In July 2008, the company received proceeds of $280 million from borrowings under a new term
loan agreement with certain bank lenders. The term loan is payable in full on July 14, 2011. The
loan carries interest at a floating rate and may be prepaid at any time without penalty. The
company prepaid $50 million of this loan in October 2009 reducing the balance to $230 million.
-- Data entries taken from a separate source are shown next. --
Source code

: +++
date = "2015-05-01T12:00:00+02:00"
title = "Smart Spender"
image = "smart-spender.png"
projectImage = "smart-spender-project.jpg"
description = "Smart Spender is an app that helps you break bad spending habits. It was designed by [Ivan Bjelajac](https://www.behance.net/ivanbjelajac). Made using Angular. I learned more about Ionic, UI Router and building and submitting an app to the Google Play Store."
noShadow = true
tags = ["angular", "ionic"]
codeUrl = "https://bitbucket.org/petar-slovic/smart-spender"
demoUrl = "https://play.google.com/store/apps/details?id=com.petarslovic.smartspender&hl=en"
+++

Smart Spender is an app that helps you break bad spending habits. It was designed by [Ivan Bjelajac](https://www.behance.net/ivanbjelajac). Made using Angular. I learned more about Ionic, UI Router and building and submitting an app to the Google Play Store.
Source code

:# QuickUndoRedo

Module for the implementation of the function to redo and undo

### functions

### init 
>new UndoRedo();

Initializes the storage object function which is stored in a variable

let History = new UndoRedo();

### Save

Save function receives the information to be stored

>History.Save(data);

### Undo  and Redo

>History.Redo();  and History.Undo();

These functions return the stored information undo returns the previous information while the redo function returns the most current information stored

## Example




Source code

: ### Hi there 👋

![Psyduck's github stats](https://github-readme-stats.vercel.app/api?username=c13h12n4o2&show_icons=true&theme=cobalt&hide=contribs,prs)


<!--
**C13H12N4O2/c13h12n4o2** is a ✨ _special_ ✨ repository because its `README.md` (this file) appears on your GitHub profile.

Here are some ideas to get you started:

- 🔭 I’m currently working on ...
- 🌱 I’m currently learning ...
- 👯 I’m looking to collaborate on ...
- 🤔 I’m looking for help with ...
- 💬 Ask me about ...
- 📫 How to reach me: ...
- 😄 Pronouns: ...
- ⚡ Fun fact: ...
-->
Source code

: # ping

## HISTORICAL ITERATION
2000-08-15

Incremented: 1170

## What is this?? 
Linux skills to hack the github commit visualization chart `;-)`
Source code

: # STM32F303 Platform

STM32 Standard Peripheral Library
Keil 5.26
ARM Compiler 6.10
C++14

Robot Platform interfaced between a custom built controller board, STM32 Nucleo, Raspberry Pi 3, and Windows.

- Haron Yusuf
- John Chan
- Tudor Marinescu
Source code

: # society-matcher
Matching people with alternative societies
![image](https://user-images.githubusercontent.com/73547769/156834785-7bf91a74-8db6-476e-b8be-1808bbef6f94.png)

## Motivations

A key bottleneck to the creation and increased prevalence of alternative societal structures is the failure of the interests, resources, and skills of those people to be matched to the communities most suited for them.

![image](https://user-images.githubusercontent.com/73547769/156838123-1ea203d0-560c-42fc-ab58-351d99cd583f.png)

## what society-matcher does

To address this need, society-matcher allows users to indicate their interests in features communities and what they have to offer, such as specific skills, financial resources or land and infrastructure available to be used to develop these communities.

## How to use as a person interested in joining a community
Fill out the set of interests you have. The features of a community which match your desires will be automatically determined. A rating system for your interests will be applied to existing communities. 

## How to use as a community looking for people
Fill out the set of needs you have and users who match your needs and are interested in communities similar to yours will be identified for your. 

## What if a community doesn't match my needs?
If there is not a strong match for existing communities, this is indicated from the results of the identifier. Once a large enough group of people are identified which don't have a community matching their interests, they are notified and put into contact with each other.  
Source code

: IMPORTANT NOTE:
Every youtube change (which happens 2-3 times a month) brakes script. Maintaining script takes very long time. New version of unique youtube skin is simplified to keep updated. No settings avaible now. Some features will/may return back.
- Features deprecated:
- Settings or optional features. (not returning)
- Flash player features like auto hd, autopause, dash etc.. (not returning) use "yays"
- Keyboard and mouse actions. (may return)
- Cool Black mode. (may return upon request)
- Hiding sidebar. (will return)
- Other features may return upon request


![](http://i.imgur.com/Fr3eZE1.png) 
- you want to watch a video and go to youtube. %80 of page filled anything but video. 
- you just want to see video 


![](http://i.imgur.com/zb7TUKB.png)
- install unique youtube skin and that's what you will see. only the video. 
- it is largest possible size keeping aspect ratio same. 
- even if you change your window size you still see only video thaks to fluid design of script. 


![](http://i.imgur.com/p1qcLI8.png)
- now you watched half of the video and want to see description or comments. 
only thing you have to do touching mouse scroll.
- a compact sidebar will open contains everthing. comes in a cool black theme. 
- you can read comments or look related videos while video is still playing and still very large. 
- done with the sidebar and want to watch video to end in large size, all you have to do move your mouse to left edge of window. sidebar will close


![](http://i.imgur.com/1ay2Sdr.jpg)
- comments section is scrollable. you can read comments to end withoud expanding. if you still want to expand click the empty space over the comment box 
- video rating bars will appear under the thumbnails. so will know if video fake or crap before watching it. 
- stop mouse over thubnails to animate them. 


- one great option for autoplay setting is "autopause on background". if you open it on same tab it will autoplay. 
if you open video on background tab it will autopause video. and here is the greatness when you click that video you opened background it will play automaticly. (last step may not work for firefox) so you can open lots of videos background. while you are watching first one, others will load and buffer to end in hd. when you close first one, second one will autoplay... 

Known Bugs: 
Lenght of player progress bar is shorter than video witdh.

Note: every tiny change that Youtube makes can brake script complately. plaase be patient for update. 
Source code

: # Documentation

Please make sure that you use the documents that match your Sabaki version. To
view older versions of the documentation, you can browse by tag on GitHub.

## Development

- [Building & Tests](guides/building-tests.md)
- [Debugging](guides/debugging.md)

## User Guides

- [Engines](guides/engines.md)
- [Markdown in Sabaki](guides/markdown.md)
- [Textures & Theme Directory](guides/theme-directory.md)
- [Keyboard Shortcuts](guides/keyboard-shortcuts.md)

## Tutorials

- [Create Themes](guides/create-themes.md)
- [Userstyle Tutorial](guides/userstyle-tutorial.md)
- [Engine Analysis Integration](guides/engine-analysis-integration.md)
During 2007 and 2008, the company utilized commercial paper as a source of financing. The
maximum amount of such commercial paper outstanding at the end of any period during 2008 and 2007
was $2.0 billion and $2.7 billion, respectively. The daily average outstanding balance of
promissory notes was $883 million during 2008 and $1.7 billion during 2007. The weighted average
interest rate on such notes was 3.5% for 2008 and 5.4% for 2007.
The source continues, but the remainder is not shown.